Tell me a little bit about the transition, what was it that gave you sort of the courage to jump off the ship, so to speak and go into the rubber dingy?

Rebecca:

It was definitely a really, really tall ship and a vast ocean with I would even say a life preserver. I had been at the company, at National Instruments for 14 years, and I could easily have been there 14 more and have a wonderful career, but for me personally, I was looking for a challenge.

I really want to have a challenge, I want to be adding value and I also got to a point; and this isn’t uncommon in larger organisations, I became much more focused in my day to day and in my time, and managing other people in hoping to clear paths for people to be successful, in being in a lot of meetings, slow moving decision making and again not to any large company; it’s just that is how it needs to be the right decisions come out that way.

But I had really moved away from the craft of marketing and I really love and I’m very very passionate about marketing and it was such a phenomenal company that I was at, and my business partner Wendy, the thought of going to another company was really big shoes that they had to fill to entice me to come over, so we just started talking over long lunchtime workouts and late night happy hours and just started talking about it. She’s more open to risk than I am so we’re a good mix in that way in our business, even today. We really just balance each other out, but we kind of went back and forth between: “Ok we’re ready to do this,” and mostly me taking a step back; “I’m not sure.”

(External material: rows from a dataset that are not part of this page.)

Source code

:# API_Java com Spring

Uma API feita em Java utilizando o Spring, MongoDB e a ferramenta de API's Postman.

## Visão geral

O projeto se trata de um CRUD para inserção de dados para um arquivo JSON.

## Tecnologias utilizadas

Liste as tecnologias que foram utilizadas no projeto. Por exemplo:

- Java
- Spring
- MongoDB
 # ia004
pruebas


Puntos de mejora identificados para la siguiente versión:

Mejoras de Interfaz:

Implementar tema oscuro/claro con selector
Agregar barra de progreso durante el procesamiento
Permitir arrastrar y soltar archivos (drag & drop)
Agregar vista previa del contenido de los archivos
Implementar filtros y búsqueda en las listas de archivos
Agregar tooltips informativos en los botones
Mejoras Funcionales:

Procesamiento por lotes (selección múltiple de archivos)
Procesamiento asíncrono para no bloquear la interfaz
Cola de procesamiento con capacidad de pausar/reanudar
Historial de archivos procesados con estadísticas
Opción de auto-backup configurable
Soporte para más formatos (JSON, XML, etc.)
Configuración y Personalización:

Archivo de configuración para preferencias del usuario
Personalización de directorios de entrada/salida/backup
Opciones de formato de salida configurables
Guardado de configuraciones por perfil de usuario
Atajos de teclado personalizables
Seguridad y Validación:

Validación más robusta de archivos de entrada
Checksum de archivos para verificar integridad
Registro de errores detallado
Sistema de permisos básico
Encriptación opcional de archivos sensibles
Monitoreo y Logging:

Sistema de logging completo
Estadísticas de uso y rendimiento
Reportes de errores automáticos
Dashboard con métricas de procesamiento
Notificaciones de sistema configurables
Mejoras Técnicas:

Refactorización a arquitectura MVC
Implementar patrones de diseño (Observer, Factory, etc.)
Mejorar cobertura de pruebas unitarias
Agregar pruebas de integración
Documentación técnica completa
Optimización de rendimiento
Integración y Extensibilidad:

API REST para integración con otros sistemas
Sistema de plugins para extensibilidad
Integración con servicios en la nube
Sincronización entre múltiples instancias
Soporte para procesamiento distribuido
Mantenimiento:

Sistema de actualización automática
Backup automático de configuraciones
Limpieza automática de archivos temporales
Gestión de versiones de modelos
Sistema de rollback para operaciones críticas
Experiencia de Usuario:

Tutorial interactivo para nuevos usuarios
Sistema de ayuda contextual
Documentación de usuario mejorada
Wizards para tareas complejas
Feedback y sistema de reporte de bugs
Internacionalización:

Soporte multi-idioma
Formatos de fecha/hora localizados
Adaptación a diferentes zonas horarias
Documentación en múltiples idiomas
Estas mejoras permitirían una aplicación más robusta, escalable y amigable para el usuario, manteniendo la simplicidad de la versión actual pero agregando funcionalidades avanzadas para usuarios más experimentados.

In the end it was a matter of just getting an Excel spreadsheet out, trying to crunch some numbers on what we’ll need compared to our existing salaries, what our families could withstand for a year or two in a greatly reduced income. Just the hard facts, the hard discussions with our spouses of moving out of the really comfortable safe corporate job to the scary world of business ownership.

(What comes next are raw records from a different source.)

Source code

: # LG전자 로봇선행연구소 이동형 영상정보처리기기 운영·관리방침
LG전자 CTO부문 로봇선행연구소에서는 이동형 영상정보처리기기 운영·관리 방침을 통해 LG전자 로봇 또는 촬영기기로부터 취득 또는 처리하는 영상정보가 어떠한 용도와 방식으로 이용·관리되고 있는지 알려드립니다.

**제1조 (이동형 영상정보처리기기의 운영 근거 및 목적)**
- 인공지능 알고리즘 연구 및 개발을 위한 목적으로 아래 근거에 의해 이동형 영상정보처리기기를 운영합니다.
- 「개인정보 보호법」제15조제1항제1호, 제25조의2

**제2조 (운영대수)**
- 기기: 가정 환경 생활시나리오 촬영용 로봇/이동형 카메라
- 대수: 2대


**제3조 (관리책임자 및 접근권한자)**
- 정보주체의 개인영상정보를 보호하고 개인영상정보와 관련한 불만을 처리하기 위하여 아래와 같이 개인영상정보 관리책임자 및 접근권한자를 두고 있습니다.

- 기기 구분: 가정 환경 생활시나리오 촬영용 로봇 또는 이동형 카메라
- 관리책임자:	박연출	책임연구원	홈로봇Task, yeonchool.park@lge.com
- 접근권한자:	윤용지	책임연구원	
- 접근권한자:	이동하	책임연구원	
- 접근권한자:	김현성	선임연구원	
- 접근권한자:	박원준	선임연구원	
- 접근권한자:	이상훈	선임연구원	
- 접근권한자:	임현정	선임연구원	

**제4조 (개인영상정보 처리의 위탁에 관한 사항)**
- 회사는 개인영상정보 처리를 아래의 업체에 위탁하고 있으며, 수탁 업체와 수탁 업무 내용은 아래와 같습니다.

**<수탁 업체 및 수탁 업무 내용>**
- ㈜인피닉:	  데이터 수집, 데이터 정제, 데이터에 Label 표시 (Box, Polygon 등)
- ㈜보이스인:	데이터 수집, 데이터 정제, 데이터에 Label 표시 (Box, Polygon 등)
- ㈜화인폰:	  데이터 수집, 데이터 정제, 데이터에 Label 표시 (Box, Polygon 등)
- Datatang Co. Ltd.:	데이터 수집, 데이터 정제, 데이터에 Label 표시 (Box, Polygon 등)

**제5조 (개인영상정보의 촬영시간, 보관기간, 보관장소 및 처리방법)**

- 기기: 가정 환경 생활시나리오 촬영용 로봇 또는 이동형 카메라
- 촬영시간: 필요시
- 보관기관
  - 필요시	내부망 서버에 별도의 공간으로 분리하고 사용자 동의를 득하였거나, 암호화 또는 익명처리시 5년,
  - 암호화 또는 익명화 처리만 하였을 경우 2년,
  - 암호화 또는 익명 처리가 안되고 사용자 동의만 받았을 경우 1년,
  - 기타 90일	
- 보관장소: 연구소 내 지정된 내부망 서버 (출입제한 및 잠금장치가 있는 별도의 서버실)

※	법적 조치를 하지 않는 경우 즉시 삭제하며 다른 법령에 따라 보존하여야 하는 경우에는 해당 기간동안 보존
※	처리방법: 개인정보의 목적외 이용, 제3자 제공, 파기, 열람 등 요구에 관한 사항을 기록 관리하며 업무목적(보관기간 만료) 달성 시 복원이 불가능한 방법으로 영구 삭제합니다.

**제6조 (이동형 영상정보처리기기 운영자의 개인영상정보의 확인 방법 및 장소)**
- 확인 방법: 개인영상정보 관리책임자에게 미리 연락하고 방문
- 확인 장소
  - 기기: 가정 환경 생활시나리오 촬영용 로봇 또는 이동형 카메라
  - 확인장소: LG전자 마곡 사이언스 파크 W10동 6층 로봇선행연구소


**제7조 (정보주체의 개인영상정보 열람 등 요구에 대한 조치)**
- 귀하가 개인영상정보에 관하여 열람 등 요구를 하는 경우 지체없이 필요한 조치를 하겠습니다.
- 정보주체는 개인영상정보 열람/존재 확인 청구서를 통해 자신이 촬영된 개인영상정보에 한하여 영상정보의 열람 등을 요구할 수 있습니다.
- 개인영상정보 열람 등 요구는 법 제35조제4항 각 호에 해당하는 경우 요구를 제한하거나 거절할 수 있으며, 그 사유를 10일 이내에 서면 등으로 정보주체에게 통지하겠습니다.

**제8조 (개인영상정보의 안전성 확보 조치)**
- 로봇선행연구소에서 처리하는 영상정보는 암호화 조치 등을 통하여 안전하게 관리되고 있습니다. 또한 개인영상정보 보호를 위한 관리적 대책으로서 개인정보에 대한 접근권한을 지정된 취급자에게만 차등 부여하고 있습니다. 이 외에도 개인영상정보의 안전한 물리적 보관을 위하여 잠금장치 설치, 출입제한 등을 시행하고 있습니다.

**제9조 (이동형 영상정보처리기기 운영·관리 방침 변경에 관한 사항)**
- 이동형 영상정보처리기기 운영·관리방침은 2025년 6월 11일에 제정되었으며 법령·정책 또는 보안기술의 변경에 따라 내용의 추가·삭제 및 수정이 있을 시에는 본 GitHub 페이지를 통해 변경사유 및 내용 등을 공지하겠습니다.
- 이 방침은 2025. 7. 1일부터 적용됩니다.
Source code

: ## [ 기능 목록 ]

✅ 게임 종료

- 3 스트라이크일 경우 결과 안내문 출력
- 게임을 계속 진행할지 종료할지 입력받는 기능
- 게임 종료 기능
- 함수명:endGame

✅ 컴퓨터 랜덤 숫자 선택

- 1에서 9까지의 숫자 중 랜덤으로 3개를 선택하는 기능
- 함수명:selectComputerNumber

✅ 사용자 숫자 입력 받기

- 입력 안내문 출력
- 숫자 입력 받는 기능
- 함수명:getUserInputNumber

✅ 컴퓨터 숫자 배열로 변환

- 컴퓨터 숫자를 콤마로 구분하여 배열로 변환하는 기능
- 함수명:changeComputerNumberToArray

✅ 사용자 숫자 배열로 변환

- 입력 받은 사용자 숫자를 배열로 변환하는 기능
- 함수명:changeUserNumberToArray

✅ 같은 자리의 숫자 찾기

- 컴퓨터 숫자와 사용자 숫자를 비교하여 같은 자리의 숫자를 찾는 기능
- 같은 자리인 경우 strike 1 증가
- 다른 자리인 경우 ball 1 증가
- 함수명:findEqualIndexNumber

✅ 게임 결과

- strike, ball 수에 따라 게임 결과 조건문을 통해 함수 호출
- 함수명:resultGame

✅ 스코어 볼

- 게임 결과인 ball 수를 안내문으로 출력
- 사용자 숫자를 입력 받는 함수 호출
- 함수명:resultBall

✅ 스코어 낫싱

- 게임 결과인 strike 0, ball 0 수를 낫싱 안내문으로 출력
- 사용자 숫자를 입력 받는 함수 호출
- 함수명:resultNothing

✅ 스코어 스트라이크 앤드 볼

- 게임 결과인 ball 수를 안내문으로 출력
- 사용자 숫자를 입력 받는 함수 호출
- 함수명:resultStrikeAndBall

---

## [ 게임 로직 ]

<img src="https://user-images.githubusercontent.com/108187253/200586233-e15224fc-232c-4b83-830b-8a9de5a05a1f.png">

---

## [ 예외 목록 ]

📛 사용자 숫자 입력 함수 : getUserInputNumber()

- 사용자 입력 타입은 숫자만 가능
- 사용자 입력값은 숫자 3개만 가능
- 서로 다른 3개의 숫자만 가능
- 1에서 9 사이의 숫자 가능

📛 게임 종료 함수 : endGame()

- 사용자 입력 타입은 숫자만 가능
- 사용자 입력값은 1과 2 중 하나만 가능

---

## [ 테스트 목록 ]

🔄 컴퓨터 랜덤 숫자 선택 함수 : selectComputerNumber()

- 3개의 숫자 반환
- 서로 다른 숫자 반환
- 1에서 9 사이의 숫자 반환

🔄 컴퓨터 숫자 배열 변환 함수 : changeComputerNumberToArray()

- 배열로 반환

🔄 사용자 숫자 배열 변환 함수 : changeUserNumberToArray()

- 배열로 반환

I decided in the end, and this may be helpful for people listening: ok, I know I’m a smart person, I have been successful in marketing so far and it’s not that I’m new to marketing and so I had the foundation to build on. My husband and I sat down and we decided, “Ok, I’m going to do this for a year, if it fails, that is ok; I will have learned a lot, I will have spread my wings, I will have had a great challenge.”

I knew there might be an opportunity for me to go back to the company that I had come from, or I may decide to spread my wings, small business didn’t work out, I know I could go and do something else. I took the pressure off myself of; I have to build a successful company and instead I’d try to break it down into a smaller chunk and say:

“I’m going to take a year off from what I’m doing and I’m going to try something really scary and really exciting for a year,” and if I don’t like it or if it doesn’t work out financially, or I wasn’t at good at marketing as I thought I was, for whatever reason; that’s ok. Then I’m going to give it a year and I’m going to do something else, or may, like I said, go back to the company.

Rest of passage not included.